WORK TO COMPLETE
Each line from the line that includes "is the domain." through the end of the material below must be transcribed exactly, with no other lines.

DATA RECORDS
----
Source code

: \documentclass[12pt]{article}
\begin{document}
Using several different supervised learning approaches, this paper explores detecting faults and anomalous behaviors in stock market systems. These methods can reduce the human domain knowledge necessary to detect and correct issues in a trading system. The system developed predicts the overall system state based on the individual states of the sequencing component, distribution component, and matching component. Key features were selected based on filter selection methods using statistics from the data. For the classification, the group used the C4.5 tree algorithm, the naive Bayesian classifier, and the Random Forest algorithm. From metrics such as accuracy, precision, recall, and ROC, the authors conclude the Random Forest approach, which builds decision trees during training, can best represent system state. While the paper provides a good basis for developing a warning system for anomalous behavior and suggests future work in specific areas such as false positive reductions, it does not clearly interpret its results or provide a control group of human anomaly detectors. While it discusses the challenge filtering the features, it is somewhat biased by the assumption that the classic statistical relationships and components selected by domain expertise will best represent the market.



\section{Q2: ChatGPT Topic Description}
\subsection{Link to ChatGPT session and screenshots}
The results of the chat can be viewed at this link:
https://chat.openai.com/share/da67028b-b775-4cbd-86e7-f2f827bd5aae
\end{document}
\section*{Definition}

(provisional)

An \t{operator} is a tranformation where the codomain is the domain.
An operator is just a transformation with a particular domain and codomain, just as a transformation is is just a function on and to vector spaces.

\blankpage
----
TASK SOLUTION
An \t{operator} is a tranformation where the codomain is the domain.
An operator is just a transformation with a particular domain and codomain, just as a transformation is is just a function on and to vector spaces.

\blankpage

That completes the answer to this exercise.